Wanderlust placeholder / by Alison M. Newcomb

Thursday morning, 5:45am

I’ve been the only one in the office for hours. I’ve been on this streak all week, where I wake up ready to go at 2:45am. After trying to force myself to stay asleep, I just gave in and starting getting up for the day. Every day this week, I’ve gotten in my full yoga practice and made it to work before 6am. It is peaceful and quiet, except for the hum of all the printers. And the sunrise over Denver, which I watch from my 8th-floor window in the Wells Fargo building out in Lakewood, is especially brilliant today. And in just two weeks, this view, this office, the building keycard that gets me inside outside of normal business hours, will no longer be mine.

Today I am just a few years shy of forty and, last week, I did something I never expected to do. I resigned from my job to “spend more time with her family” as the official company announcement email read. Not for a new/better/higher-paying opportunity to spread my wings and soar up even higher in my career, trying to catch even a glimpse of that glass ceiling people have always told me about.

Nope. I quit my job to spend time with my family. Which currently consists of myself, my husband, his two young sons, a Great Dane named Zelda (my contribution to the family headcount), and a soon-to-be adopted baby sister, whose name the boys are convinced is theirs to choose.

We are what you would call a blended family. And though that term can take on all kinds of different shapes, sizes, skin colors, and tone (and our own has morphed through several drastically different iterations), my family’s blend today is better than it was six months ago. Unrecognizable when compared to the dramatic, roller-coaster blend we lived through together  three years earlier.

I would not have believed it, if someone told me we would be where I am today—with a full-time family, chaotic yet somehow still running like a (mostly) well-oiled machine, in its very own manifestation of disorderly order. And that me, the girl who has always only been good at one thing—working—would find so much excitement and anticipation from taking care of my family.

And, though not one single part of my transformation that has been easy, what I have learned is that “we” do hard—really damn well. What I have finally come to realize is that my solitary self, the one wearing that  independent, had-it-all-together (but awfully heavy) suit of armor, simply ran from the hard things, the ugly, shameful—even despicable parts of myself that I wanted to disown. I was safe if I kept me to myself.
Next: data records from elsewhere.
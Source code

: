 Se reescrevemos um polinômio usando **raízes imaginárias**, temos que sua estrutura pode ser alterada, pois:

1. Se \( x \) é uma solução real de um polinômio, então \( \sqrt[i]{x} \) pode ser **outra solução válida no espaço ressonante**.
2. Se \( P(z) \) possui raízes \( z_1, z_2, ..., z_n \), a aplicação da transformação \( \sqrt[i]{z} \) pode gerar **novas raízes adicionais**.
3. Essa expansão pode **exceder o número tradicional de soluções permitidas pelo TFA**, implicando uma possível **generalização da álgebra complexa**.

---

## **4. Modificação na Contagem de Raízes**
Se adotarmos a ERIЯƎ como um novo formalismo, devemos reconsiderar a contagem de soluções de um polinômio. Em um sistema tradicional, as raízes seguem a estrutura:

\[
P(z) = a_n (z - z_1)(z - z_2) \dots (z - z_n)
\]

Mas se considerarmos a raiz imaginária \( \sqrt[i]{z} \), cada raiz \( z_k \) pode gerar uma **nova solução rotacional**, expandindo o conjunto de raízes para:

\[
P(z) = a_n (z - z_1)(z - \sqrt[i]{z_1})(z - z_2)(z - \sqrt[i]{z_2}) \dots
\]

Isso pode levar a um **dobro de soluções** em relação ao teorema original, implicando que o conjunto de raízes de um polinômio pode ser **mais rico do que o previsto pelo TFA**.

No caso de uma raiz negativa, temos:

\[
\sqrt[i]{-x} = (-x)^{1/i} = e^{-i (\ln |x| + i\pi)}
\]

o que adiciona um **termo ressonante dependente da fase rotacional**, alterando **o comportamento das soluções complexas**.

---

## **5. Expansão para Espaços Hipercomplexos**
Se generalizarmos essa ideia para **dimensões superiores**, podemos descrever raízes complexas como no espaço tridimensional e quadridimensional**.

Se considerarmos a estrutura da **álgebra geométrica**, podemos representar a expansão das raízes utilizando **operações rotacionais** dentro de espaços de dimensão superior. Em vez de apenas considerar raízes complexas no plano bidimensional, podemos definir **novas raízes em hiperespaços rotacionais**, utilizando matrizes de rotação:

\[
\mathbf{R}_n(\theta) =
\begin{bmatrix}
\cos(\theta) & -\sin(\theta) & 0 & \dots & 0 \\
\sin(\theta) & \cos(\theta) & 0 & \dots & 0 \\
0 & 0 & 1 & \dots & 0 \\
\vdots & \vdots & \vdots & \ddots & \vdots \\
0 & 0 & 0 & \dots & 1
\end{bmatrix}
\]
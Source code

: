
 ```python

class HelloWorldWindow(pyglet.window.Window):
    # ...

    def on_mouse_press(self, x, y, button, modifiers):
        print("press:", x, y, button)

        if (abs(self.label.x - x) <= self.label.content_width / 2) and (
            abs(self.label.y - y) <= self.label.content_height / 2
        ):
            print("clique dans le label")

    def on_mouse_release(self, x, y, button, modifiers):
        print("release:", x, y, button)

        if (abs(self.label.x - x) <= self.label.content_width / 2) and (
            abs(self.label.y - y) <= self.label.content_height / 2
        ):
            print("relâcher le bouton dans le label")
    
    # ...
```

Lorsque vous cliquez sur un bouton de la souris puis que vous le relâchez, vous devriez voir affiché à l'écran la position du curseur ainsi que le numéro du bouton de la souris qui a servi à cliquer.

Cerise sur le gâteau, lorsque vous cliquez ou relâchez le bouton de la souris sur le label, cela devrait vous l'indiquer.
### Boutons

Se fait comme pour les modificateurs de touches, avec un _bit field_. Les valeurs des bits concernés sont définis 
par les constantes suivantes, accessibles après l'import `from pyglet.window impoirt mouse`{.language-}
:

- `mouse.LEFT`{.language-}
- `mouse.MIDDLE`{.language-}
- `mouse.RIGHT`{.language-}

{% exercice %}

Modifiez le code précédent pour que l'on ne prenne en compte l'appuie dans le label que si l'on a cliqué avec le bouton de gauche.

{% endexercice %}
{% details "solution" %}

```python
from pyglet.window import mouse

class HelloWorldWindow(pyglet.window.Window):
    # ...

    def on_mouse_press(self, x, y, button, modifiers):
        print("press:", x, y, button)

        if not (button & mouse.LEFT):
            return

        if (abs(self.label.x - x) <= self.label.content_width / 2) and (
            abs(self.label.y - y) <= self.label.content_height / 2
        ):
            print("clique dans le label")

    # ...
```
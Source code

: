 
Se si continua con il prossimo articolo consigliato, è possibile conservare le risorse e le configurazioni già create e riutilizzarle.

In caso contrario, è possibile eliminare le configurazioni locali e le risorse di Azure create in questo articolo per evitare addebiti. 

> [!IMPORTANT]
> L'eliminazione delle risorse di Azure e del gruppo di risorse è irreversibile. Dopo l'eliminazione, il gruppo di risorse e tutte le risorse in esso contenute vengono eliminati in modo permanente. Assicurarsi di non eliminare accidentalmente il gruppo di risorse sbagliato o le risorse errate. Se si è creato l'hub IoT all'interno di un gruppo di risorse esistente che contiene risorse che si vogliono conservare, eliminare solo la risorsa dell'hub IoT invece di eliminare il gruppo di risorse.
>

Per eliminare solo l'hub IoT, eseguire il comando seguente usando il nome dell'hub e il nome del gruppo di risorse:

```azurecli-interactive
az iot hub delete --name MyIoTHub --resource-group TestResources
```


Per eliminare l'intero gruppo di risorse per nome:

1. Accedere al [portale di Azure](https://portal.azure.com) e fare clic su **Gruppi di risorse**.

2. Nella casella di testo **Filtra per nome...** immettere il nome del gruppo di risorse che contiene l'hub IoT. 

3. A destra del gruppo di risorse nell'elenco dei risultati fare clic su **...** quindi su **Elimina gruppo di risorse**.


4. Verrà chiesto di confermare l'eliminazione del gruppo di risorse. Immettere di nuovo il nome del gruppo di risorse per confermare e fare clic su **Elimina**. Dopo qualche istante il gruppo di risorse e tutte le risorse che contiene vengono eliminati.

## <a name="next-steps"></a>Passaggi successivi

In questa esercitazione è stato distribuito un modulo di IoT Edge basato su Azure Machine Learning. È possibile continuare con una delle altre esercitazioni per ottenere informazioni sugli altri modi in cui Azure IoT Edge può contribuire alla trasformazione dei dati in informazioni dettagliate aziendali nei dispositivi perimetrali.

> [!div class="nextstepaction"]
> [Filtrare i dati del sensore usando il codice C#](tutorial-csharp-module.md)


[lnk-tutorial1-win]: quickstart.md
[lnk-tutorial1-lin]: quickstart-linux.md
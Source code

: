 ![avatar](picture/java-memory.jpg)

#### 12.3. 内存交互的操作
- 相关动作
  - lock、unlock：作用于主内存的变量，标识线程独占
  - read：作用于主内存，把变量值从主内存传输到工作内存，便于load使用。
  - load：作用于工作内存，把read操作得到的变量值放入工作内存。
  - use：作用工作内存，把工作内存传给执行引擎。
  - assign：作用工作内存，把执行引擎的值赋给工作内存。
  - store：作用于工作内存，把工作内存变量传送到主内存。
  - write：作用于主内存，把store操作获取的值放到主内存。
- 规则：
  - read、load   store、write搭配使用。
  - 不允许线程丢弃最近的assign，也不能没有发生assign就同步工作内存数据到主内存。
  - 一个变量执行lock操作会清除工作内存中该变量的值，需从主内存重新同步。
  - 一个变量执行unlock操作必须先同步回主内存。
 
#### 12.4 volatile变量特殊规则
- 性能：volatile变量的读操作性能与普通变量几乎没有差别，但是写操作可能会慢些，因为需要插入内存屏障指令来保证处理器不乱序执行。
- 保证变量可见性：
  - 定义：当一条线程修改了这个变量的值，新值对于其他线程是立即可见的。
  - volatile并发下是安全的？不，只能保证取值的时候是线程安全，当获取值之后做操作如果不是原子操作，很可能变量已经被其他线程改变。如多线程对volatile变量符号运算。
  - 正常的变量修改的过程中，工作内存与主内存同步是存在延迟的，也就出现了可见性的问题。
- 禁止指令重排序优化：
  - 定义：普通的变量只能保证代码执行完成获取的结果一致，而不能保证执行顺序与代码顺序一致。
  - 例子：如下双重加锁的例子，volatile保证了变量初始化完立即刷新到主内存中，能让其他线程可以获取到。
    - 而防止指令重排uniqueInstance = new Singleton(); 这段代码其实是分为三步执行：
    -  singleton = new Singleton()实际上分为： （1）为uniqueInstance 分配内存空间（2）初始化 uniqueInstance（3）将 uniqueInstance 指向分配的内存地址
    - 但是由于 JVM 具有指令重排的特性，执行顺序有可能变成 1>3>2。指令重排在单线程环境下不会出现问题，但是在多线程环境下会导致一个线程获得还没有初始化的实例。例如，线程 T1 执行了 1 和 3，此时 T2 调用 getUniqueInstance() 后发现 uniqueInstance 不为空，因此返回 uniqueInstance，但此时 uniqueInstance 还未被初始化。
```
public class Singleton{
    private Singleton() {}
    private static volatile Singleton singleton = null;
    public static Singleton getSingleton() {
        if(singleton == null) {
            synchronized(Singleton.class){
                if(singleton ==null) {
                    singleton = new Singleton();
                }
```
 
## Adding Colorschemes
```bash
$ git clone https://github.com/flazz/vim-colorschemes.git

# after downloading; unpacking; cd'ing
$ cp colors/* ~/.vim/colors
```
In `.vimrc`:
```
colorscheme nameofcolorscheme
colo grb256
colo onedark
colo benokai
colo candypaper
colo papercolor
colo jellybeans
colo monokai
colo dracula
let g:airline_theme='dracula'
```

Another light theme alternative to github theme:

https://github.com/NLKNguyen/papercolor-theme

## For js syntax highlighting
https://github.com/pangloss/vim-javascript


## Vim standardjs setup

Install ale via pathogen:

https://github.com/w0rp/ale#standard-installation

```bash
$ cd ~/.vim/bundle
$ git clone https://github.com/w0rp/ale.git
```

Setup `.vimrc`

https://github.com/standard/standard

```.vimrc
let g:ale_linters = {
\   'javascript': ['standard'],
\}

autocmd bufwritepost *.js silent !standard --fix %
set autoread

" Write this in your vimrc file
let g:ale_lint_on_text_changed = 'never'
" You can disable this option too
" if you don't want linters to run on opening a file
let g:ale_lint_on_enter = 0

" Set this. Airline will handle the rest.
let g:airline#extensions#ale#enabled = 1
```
As long as I was the one in control of the self I projected to the world.

If you never say your name out loud to to anyone, they can never ever call you by it.

-Regina Spektor (Better)

Life had its own plan for me and I have been an eyewitness for how skilled it can be at breaking a person into all their pieces, both the ugly and the good. It took the repetitive shattering of that persona I’d worked so many years to develop, being laid bare in unavoidable public ways, to finally force me to a point (of exhaustion, well before acceptance) where I had to let go of control.

And what I saw, the shadow I could no longer hide or disown, did not look like “me.” Or at least the version whose skin I’d been living in, and whose mythology I’d woven most of my adult life.

If it weren’t for the circumstances that brought me to this place of reckoning, where there was no place left to hide, and if not for the man who, during this acutely humbling time, somehow chose to stand by my side (or, more accurately, take steady hold of my arm to prevent me from falling), I cannot say with any confidence that I would have held steady in my commitment to accepting this new me.

But, thankfully, that choice is not on the table. I still can’t say I like her all that much yet, but I recognize her—almost like a childhood friend whose name you may forget but whose face visit you, decades later, in a dream.

I believe the state I am supposed to be striving for is called “integrated.” But today I know the road there will not be one I will walk alone. And that whatever future state of integration I reach will be plural instead of singular. I am returning to myself, by way of a family that has, and will continue, to recreate “me,” as we work together to continually rejoice in, refine, and recreate “us.”